• **Work task**: Search the data for "simulated" and copy every matching line.

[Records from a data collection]

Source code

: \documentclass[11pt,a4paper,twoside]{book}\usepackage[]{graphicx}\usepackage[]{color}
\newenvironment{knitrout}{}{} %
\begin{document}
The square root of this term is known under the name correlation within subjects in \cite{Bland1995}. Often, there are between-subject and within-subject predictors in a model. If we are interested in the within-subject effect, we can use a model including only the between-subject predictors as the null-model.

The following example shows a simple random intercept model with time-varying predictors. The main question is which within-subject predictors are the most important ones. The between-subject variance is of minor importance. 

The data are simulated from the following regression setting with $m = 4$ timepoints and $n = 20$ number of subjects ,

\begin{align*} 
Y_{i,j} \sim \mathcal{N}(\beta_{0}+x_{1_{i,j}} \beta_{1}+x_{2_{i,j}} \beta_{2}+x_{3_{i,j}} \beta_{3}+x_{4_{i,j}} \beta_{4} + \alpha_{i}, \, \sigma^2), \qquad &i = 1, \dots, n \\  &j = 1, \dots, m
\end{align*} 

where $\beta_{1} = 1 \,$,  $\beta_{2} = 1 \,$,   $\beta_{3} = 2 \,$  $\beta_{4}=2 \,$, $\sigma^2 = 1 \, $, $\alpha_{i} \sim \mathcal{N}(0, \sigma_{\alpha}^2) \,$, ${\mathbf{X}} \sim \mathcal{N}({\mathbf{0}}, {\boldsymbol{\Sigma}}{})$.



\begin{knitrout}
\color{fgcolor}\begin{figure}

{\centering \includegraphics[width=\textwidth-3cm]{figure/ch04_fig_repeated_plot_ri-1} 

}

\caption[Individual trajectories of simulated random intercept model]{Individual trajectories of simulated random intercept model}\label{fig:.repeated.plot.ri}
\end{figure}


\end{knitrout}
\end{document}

• **Solved problem**:
The data are simulated from the following regression setting with $m = 4$ timepoints and $n = 20$ number of subjects ,
\caption[Individual trajectories of simulated random intercept model]{Individual trajectories of simulated random intercept model}\label{fig:.repeated.plot.ri}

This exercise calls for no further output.